The Trump administration’s change of course on the issue of transgender bathrooms (and similar facilities) — sending the question back to state governments — was excellent for illustrating the narrative-driven bias in the news. The best expression that I’ve seen came from the Newport Daily News, which ran a front-page headline last Thursday proclaiming that “Transgender students lose bathroom choice.”
The McClatchy news service article beneath the headline, however, immediately tells a different story:
The Trump administration Wednesday told public school districts across the nation that they no longer have to allow transgender students to use the bathroom that matches their gender identity.

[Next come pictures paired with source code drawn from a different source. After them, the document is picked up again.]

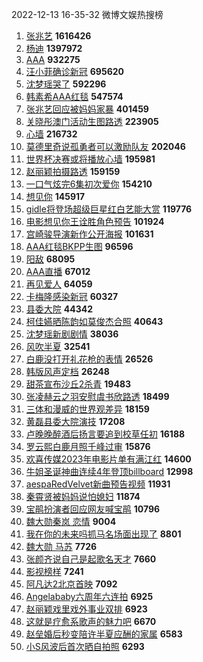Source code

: 2022-12-13 16-35-32 微博文娱热搜榜

1. [张兆艺](https://s.weibo.com//weibo?q=%E5%BC%A0%E5%85%86%E8%89%BA&Refer=top)  **1616426**
2. [杨迪](https://s.weibo.com//weibo?q=%E6%9D%A8%E8%BF%AA&Refer=top)  **1397972**
3. [AAA](https://s.weibo.com//weibo?q=AAA&Refer=top)  **932275**
4. [汪小菲确诊新冠](https://s.weibo.com//weibo?q=%23%E6%B1%AA%E5%B0%8F%E8%8F%B2%E7%A1%AE%E8%AF%8A%E6%96%B0%E5%86%A0%23&Refer=top)  **695620**
5. [沈梦瑶哭了](https://s.weibo.com//weibo?q=%23%E6%B2%88%E6%A2%A6%E7%91%B6%E5%93%AD%E4%BA%86%23&Refer=top)  **592296**
6. [韩素希AAA红毯](https://s.weibo.com//weibo?q=%23%E9%9F%A9%E7%B4%A0%E5%B8%8CAAA%E7%BA%A2%E6%AF%AF%23&Refer=top)  **547574**
7. [张兆艺回应被妈妈家暴](https://s.weibo.com//weibo?q=%23%E5%BC%A0%E5%85%86%E8%89%BA%E5%9B%9E%E5%BA%94%E8%A2%AB%E5%A6%88%E5%A6%88%E5%AE%B6%E6%9A%B4%23&Refer=top)  **401459**
8. [关晓彤澳门活动生图路透](https://s.weibo.com//weibo?q=%23%E5%85%B3%E6%99%93%E5%BD%A4%E6%BE%B3%E9%97%A8%E6%B4%BB%E5%8A%A8%E7%94%9F%E5%9B%BE%E8%B7%AF%E9%80%8F%23&Refer=top)  **223905**
9. [心墙](https://s.weibo.com//weibo?q=%E5%BF%83%E5%A2%99&Refer=top)  **216732**
10. [莫德里奇说孤勇者可以激励队友](https://s.weibo.com//weibo?q=%23%E8%8E%AB%E5%BE%B7%E9%87%8C%E5%A5%87%E8%AF%B4%E5%AD%A4%E5%8B%87%E8%80%85%E5%8F%AF%E4%BB%A5%E6%BF%80%E5%8A%B1%E9%98%9F%E5%8F%8B%23&Refer=top)  **202046**
11. [世界杯决赛或将播放心墙](https://s.weibo.com//weibo?q=%23%E4%B8%96%E7%95%8C%E6%9D%AF%E5%86%B3%E8%B5%9B%E6%88%96%E5%B0%86%E6%92%AD%E6%94%BE%E5%BF%83%E5%A2%99%23&Refer=top)  **195981**
12. [赵丽颖拍摄路透](https://s.weibo.com//weibo?q=%23%E8%B5%B5%E4%B8%BD%E9%A2%96%E6%8B%8D%E6%91%84%E8%B7%AF%E9%80%8F%23&Refer=top)  **159159**
13. [一口气炫完6集初次爱你](https://s.weibo.com//weibo?q=%23%E4%B8%80%E5%8F%A3%E6%B0%94%E7%82%AB%E5%AE%8C6%E9%9B%86%E5%88%9D%E6%AC%A1%E7%88%B1%E4%BD%A0%23&Refer=top)  **154210**
14. [想见你](https://s.weibo.com//weibo?q=%E6%83%B3%E8%A7%81%E4%BD%A0&Refer=top)  **145917**
15. [gidle将登场超级巨星红白艺能大赏](https://s.weibo.com//weibo?q=%23gidle%E5%B0%86%E7%99%BB%E5%9C%BA%E8%B6%85%E7%BA%A7%E5%B7%A8%E6%98%9F%E7%BA%A2%E7%99%BD%E8%89%BA%E8%83%BD%E5%A4%A7%E8%B5%8F%23&Refer=top)  **119776**
16. [电影想见你王诠胜角色预告](https://s.weibo.com//weibo?q=%23%E7%94%B5%E5%BD%B1%E6%83%B3%E8%A7%81%E4%BD%A0%E7%8E%8B%E8%AF%A0%E8%83%9C%E8%A7%92%E8%89%B2%E9%A2%84%E5%91%8A%23&Refer=top)  **101924**
17. [宫崎骏导演新作公开海报](https://s.weibo.com//weibo?q=%23%E5%AE%AB%E5%B4%8E%E9%AA%8F%E5%AF%BC%E6%BC%94%E6%96%B0%E4%BD%9C%E5%85%AC%E5%BC%80%E6%B5%B7%E6%8A%A5%23&Refer=top)  **101631**
18. [AAA红毯BKPP生图](https://s.weibo.com//weibo?q=%23AAA%E7%BA%A2%E6%AF%AFBKPP%E7%94%9F%E5%9B%BE%23&Refer=top)  **96596**
19. [阳敌](https://s.weibo.com//weibo?q=%E9%98%B3%E6%95%8C&Refer=top)  **68095**
20. [AAA直播](https://s.weibo.com//weibo?q=AAA%E7%9B%B4%E6%92%AD&Refer=top)  **67012**
21. [再见爱人](https://s.weibo.com//weibo?q=%E5%86%8D%E8%A7%81%E7%88%B1%E4%BA%BA&Refer=top)  **64059**
22. [卡梅隆感染新冠](https://s.weibo.com//weibo?q=%23%E5%8D%A1%E6%A2%85%E9%9A%86%E6%84%9F%E6%9F%93%E6%96%B0%E5%86%A0%23&Refer=top)  **60327**
23. [县委大院](https://s.weibo.com//weibo?q=%E5%8E%BF%E5%A7%94%E5%A4%A7%E9%99%A2&Refer=top)  **44342**
24. [柯佳嬿晒陈韵如莫俊杰合照](https://s.weibo.com//weibo?q=%23%E6%9F%AF%E4%BD%B3%E5%AC%BF%E6%99%92%E9%99%88%E9%9F%B5%E5%A6%82%E8%8E%AB%E4%BF%8A%E6%9D%B0%E5%90%88%E7%85%A7%23&Refer=top)  **40643**
25. [沈梦瑶新剧剧情](https://s.weibo.com//weibo?q=%23%E6%B2%88%E6%A2%A6%E7%91%B6%E6%96%B0%E5%89%A7%E5%89%A7%E6%83%85%23&Refer=top)  **38036**
26. [风吹半夏](https://s.weibo.com//weibo?q=%E9%A3%8E%E5%90%B9%E5%8D%8A%E5%A4%8F&Refer=top)  **32541**
27. [白鹿没打开礼花枪的表情](https://s.weibo.com//weibo?q=%23%E7%99%BD%E9%B9%BF%E6%B2%A1%E6%89%93%E5%BC%80%E7%A4%BC%E8%8A%B1%E6%9E%AA%E7%9A%84%E8%A1%A8%E6%83%85%23&Refer=top)  **26526**
28. [韩版风声定档](https://s.weibo.com//weibo?q=%23%E9%9F%A9%E7%89%88%E9%A3%8E%E5%A3%B0%E5%AE%9A%E6%A1%A3%23&Refer=top)  **26248**
29. [甜茶宣布沙丘2杀青](https://s.weibo.com//weibo?q=%23%E7%94%9C%E8%8C%B6%E5%AE%A3%E5%B8%83%E6%B2%99%E4%B8%982%E6%9D%80%E9%9D%92%23&Refer=top)  **19483**
30. [张凌赫云之羽安慰虞书欣路透](https://s.weibo.com//weibo?q=%23%E5%BC%A0%E5%87%8C%E8%B5%AB%E4%BA%91%E4%B9%8B%E7%BE%BD%E5%AE%89%E6%85%B0%E8%99%9E%E4%B9%A6%E6%AC%A3%E8%B7%AF%E9%80%8F%23&Refer=top)  **18499**
31. [三体和漫威的世界观差异](https://s.weibo.com//weibo?q=%23%E4%B8%89%E4%BD%93%E5%92%8C%E6%BC%AB%E5%A8%81%E7%9A%84%E4%B8%96%E7%95%8C%E8%A7%82%E5%B7%AE%E5%BC%82%23&Refer=top)  **18159**
32. [黄磊县委大院演技](https://s.weibo.com//weibo?q=%23%E9%BB%84%E7%A3%8A%E5%8E%BF%E5%A7%94%E5%A4%A7%E9%99%A2%E6%BC%94%E6%8A%80%23&Refer=top)  **17208**
33. [卢晚晚醉酒后扬言要追到校草任初](https://s.weibo.com//weibo?q=%23%E5%8D%A2%E6%99%9A%E6%99%9A%E9%86%89%E9%85%92%E5%90%8E%E6%89%AC%E8%A8%80%E8%A6%81%E8%BF%BD%E5%88%B0%E6%A0%A1%E8%8D%89%E4%BB%BB%E5%88%9D%23&Refer=top)  **16188**
34. [罗云熙白鹿月照千峰过审](https://s.weibo.com//weibo?q=%23%E7%BD%97%E4%BA%91%E7%86%99%E7%99%BD%E9%B9%BF%E6%9C%88%E7%85%A7%E5%8D%83%E5%B3%B0%E8%BF%87%E5%AE%A1%23&Refer=top)  **15876**
35. [欢喜传媒2023年电影片单有满江红](https://s.weibo.com//weibo?q=%23%E6%AC%A2%E5%96%9C%E4%BC%A0%E5%AA%922023%E5%B9%B4%E7%94%B5%E5%BD%B1%E7%89%87%E5%8D%95%E6%9C%89%E6%BB%A1%E6%B1%9F%E7%BA%A2%23&Refer=top)  **14600**
36. [牛姐圣诞神曲连续4年登顶billboard](https://s.weibo.com//weibo?q=%23%E7%89%9B%E5%A7%90%E5%9C%A3%E8%AF%9E%E7%A5%9E%E6%9B%B2%E8%BF%9E%E7%BB%AD4%E5%B9%B4%E7%99%BB%E9%A1%B6billboard%23&Refer=top)  **12998**
37. [aespaRedVelvet新曲预告视频](https://s.weibo.com//weibo?q=%23aespaRedVelvet%E6%96%B0%E6%9B%B2%E9%A2%84%E5%91%8A%E8%A7%86%E9%A2%91%23&Refer=top)  **11931**
38. [秦霄贤被妈妈说怕媳妇](https://s.weibo.com//weibo?q=%23%E7%A7%A6%E9%9C%84%E8%B4%A4%E8%A2%AB%E5%A6%88%E5%A6%88%E8%AF%B4%E6%80%95%E5%AA%B3%E5%A6%87%23&Refer=top)  **11874**
39. [宝鹃扮演者回应网友喊宝鹃](https://s.weibo.com//weibo?q=%E5%AE%9D%E9%B9%83%E6%89%AE%E6%BC%94%E8%80%85%E5%9B%9E%E5%BA%94%E7%BD%91%E5%8F%8B%E5%96%8A%E5%AE%9D%E9%B9%83&Refer=top)  **10796**
40. [魏大勋秦岚 恋情](https://s.weibo.com//weibo?q=%E9%AD%8F%E5%A4%A7%E5%8B%8B%E7%A7%A6%E5%B2%9A%20%E6%81%8B%E6%83%85&Refer=top)  **9004**
41. [我在你的未来吗抓马名场面出现了](https://s.weibo.com//weibo?q=%23%E6%88%91%E5%9C%A8%E4%BD%A0%E7%9A%84%E6%9C%AA%E6%9D%A5%E5%90%97%E6%8A%93%E9%A9%AC%E5%90%8D%E5%9C%BA%E9%9D%A2%E5%87%BA%E7%8E%B0%E4%BA%86%23&Refer=top)  **8801**
42. [魏大勋 马苏](https://s.weibo.com//weibo?q=%E9%AD%8F%E5%A4%A7%E5%8B%8B%20%E9%A9%AC%E8%8B%8F&Refer=top)  **7726**
43. [张颜齐说自己是起歌名天才](https://s.weibo.com//weibo?q=%23%E5%BC%A0%E9%A2%9C%E9%BD%90%E8%AF%B4%E8%87%AA%E5%B7%B1%E6%98%AF%E8%B5%B7%E6%AD%8C%E5%90%8D%E5%A4%A9%E6%89%8D%23&Refer=top)  **7660**
44. [影视榜样](https://s.weibo.com//weibo?q=%E5%BD%B1%E8%A7%86%E6%A6%9C%E6%A0%B7&Refer=top)  **7241**
45. [阿凡达2北京首映](https://s.weibo.com//weibo?q=%23%E9%98%BF%E5%87%A1%E8%BE%BE2%E5%8C%97%E4%BA%AC%E9%A6%96%E6%98%A0%23&Refer=top)  **7092**
46. [Angelababy六周年六连拍](https://s.weibo.com//weibo?q=%23Angelababy%E5%85%AD%E5%91%A8%E5%B9%B4%E5%85%AD%E8%BF%9E%E6%8B%8D%23&Refer=top)  **6925**
47. [赵丽颖戏里戏外事业双排](https://s.weibo.com//weibo?q=%23%E8%B5%B5%E4%B8%BD%E9%A2%96%E6%88%8F%E9%87%8C%E6%88%8F%E5%A4%96%E4%BA%8B%E4%B8%9A%E5%8F%8C%E6%8E%92%23&Refer=top)  **6923**
48. [这就是疗愈系歌声的魅力吧](https://s.weibo.com//weibo?q=%23%E8%BF%99%E5%B0%B1%E6%98%AF%E7%96%97%E6%84%88%E7%B3%BB%E6%AD%8C%E5%A3%B0%E7%9A%84%E9%AD%85%E5%8A%9B%E5%90%A7%23&Refer=top)  **6670**
49. [赵垒婚后秒变陪许半夏应酬的家属](https://s.weibo.com//weibo?q=%23%E8%B5%B5%E5%9E%92%E5%A9%9A%E5%90%8E%E7%A7%92%E5%8F%98%E9%99%AA%E8%AE%B8%E5%8D%8A%E5%A4%8F%E5%BA%94%E9%85%AC%E7%9A%84%E5%AE%B6%E5%B1%9E%23&Refer=top)  **6583**
50. [小S风波后首次晒自拍照](https://s.weibo.com//weibo?q=%23%E5%B0%8FS%E9%A3%8E%E6%B3%A2%E5%90%8E%E9%A6%96%E6%AC%A1%E6%99%92%E8%87%AA%E6%8B%8D%E7%85%A7%23&Refer=top)  **6293**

In the progressive lexicon, when the federal government doesn’t force a position that progressives support, it is automatically forcing the opposite position. In the terms of the headline, transgender students didn’t lose anything by this decision; rather, states gained a choice.
And what happened? At least in Rhode Island (which should be the central concern of the Newport Daily News), Education Commissioner Ken Wagner immediately issued a statement to say:
The rescinding of this federal guidance does not change our policy – there is no room for discrimination in our schools, and we will continue to protect all students, including transgender and gender nonconforming students, from any type of bias.
Of course, what he says isn’t exactly true. Students who aren’t comfortable sharing bathrooms with those of a different sex are “all students,” but the system is explicitly biased against accommodating them. If they should be so bold as to express their discomfort, the state government suggests, “administrators and counseling staff” should get involved to change their beliefs.
Be that as it may, the fact remains that the state of Rhode Island is perfectly able to continue setting its policy, and several school districts have made a point of proclaiming their agreement.
For some, though, that’s never sufficient. They are incensed by the notion that people hundreds or thousands of miles away might be able to agree among themselves to disagree with the progressives of Rhode Island. Our freedom is only ever to agree with the Left.